Groups, Individuals Recognized for Their Community Efforts at ADL's Crown Heights: A Decade of Building Bridges Awards Ceremony
New York, N.Y., August 13, 2001 … In the ten years since riots broke out in Crown Heights, Brooklyn, several groups and individuals have worked to promote healing and understanding in the community. For their efforts to bring together the African-American and Jewish populations in Crown Heights, the Anti-Defamation League (ADL) today honored Mothers to Mothers, the Crown Heights Youth Collective and former Clara Barton High School teacher Connie Cuttle with the ADL Building Bridges Award, which recognizes those who have encouraged dialogue, relationships and intergroup understanding. "It is important to recognize the great strides that have been made in Crown Heights in the last ten years," said Abraham H. Foxman, ADL National Director.
"Groups like the Crown Heights Youth Collective and Mothers to Mothers and outstanding community leaders, like Connie Cuttle, present the community with a common ground that helps people to realize that while differences exist, many similarities are also present."

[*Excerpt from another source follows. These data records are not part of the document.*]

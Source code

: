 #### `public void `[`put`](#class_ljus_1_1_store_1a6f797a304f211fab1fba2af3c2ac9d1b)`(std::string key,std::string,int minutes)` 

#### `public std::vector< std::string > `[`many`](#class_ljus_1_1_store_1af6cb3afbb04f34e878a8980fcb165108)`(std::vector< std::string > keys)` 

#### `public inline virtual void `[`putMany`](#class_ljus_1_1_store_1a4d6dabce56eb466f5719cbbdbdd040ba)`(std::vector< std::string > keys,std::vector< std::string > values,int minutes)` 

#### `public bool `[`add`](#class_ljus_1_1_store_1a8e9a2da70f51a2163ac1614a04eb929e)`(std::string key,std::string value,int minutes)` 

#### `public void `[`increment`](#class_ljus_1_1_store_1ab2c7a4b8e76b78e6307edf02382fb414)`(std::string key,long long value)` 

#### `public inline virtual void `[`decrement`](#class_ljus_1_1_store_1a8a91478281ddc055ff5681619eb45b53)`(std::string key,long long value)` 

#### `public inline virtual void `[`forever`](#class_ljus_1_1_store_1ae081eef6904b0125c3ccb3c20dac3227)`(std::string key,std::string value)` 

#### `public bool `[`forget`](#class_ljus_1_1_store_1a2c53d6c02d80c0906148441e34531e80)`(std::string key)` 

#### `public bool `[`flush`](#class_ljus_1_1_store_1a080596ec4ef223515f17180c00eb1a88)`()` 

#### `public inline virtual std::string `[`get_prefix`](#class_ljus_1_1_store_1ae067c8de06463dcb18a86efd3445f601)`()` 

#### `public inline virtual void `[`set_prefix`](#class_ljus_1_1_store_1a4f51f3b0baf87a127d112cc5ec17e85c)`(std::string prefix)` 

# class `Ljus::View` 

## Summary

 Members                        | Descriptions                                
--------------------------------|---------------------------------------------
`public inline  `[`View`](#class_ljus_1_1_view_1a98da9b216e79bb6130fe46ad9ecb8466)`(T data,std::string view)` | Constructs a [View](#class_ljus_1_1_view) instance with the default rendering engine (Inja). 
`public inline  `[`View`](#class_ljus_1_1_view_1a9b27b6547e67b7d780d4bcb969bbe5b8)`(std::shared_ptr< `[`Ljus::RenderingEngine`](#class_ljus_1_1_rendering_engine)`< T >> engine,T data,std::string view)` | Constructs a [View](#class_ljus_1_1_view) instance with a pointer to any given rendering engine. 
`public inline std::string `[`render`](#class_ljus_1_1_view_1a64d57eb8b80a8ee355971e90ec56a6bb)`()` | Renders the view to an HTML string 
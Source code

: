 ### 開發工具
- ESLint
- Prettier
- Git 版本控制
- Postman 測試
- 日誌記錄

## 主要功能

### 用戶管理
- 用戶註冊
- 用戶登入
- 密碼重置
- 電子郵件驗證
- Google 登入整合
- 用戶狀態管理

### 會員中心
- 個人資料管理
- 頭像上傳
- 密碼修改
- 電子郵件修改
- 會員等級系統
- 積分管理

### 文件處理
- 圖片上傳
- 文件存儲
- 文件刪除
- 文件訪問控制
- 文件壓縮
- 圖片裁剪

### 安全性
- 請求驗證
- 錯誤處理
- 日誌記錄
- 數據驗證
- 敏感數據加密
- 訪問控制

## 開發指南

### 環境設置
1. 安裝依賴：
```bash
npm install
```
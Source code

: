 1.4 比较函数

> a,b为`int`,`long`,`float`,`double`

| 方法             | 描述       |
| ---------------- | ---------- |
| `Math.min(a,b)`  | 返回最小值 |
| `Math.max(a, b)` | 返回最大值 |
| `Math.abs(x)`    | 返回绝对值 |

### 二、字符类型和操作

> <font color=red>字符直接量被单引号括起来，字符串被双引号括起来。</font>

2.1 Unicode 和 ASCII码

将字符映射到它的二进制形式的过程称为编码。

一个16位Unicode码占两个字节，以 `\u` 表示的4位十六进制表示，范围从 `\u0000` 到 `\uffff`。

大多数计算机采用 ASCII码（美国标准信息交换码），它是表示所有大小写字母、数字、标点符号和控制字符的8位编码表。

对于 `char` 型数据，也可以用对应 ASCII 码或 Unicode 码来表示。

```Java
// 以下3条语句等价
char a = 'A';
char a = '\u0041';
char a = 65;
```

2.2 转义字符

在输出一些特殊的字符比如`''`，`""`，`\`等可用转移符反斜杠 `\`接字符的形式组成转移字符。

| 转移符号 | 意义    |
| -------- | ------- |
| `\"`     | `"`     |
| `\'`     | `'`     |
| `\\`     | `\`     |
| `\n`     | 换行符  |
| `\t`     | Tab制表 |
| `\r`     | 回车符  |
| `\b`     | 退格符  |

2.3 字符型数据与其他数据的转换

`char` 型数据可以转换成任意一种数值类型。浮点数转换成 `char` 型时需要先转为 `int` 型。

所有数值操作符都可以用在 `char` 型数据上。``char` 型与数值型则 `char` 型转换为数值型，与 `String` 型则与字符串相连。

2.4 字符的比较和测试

"Crown Heights is certainly a better place right now because of the people in this room," said Martin E. Karlinsky, ADL New York Regional Board Chairman. "Working toward change, these individuals and groups are making a difference by encouraging dialogue and cross-cultural understanding." ADL presented Building Bridges awards to:
- Richard Greene, founder and director of the Crown Heights Youth Collective, who accepted on behalf of the organization.
- Henna White, co-founder, on behalf of Mothers to Mothers, an organization that brings together African-American, Caribbean-American and Jewish mothers of Crown Heights
- Connie Cuttle, former coordinator of student affairs and teacher at Clara Barton High School in Crown Heights and founder of SAVE, Students Against Violence Everywhere
Speaking on behalf of Mothers to Mothers, Ms. White said, "From tragedy, we got a wakeup call. We realized that if we didn't open our hearts and start talking and working together, none of us would make it. We've learned to live and work together and to become one community, not two, making Crown Heights a better place."
Additionally, the ADL Peer Training Program, created in the wake of the rioting, was given a special honor. Nicola Waddell, a graduate in the first group of Peer Trainers at Clara Barton, accepted the award as a representative for the entire class.
The Anti-Defamation League, founded in 1913, is the world's leading organization fighting anti-Semitism through programs and services that counteract hatred, prejudice and bigotry.